Space Industry and Space Politics get shake up
except i missing two in post, the Chinese and India !

on reusable hardware study for NASA i gess someone will proposed
to put wings and jet engine on enlarge first stage of Saturn rocket to fly it back to launch site...
 
Quite a few things happening here, with a later DotCom Bubble Burst - relative to OTL - aiding in the Republicans retaking the White House after twelve years.

Soonbase? Sounds about right for a quickly developed plan to leverage what they can out of the existing hardware for maximum results, which while may or may not yield what they're after, at this point makes it look like they're using their money properly. Which in this new economic climate is quite necessary.

JAXA is pushing for the spaceplane? Ambitious, given that the only OTL example that comes close is the X-33 which proved that while a technical possibility, Single-Stage-Reusable-To-Orbit is beyond reach, at least for the time being. Though I see parallels between TTL's HOPE and OTL's Hermes in that both were reusable (partially in the later's case) spaceplanes launched on expendable LVs.
 
And now for the million-dollar question: where will the soonbase go? Given that it will be built by extending Artemis hardware, we know that it can't be anything too ambitious: putting the habitat into a lava tube is definitely out, as, most likely, is the inside of a polar crater. However, people will definitely push for it going somewhere with extensive scientific potential -- whether this leans more towards a previously-explored location with confirmed scientific potential, or towards an unused Artemis candidate, I couldn't say.

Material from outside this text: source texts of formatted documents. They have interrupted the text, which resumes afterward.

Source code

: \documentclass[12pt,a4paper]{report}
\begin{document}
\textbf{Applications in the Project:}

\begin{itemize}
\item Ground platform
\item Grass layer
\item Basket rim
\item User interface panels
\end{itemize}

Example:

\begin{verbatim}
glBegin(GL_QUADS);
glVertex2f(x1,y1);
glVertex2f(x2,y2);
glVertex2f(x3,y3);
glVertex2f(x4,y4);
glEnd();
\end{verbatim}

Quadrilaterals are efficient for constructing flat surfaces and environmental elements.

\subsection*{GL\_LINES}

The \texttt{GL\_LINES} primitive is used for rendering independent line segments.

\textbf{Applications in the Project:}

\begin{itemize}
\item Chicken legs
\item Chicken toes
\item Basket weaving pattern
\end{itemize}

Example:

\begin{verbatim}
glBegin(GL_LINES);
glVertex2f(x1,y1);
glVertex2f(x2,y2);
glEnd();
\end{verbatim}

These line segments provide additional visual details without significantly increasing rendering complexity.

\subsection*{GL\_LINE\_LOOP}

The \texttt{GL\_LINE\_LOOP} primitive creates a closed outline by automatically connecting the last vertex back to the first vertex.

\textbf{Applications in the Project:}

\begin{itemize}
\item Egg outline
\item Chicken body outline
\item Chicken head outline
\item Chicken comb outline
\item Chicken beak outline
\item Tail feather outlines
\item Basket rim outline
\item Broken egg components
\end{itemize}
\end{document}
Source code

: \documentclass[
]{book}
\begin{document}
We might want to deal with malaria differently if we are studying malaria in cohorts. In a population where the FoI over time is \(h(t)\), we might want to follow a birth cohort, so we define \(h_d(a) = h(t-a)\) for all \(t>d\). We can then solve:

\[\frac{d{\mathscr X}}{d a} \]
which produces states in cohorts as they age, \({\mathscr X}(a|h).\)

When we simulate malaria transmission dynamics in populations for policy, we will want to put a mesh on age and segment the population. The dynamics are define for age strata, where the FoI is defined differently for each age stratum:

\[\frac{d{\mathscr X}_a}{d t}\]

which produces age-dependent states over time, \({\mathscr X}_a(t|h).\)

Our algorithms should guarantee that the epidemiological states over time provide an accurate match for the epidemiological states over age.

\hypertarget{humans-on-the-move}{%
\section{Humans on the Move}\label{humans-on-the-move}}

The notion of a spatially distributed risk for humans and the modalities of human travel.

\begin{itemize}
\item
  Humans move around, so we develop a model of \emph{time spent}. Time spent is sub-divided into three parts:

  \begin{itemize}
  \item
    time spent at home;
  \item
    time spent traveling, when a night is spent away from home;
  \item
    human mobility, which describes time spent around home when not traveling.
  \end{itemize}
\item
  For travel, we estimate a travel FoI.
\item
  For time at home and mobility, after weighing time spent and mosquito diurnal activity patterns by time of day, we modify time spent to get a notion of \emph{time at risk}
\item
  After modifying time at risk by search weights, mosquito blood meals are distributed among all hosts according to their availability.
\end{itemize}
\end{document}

For what it's worth, my vote is to send it to the most likely lava tube candidate known so far. With a long-duration temporary base near a lava tube, that opens up a whole host of possible scientific and engineering payloads that wouldn't be worth sending as one-off missions. The first soonbase scientific payload can be a mission designed to figure out how subsequent missions can study lava tubes, a mission which is most likely necessary for further tube study, but useless in the short-term if sent as a one-off (and short-term returns, of course, are what get the politics).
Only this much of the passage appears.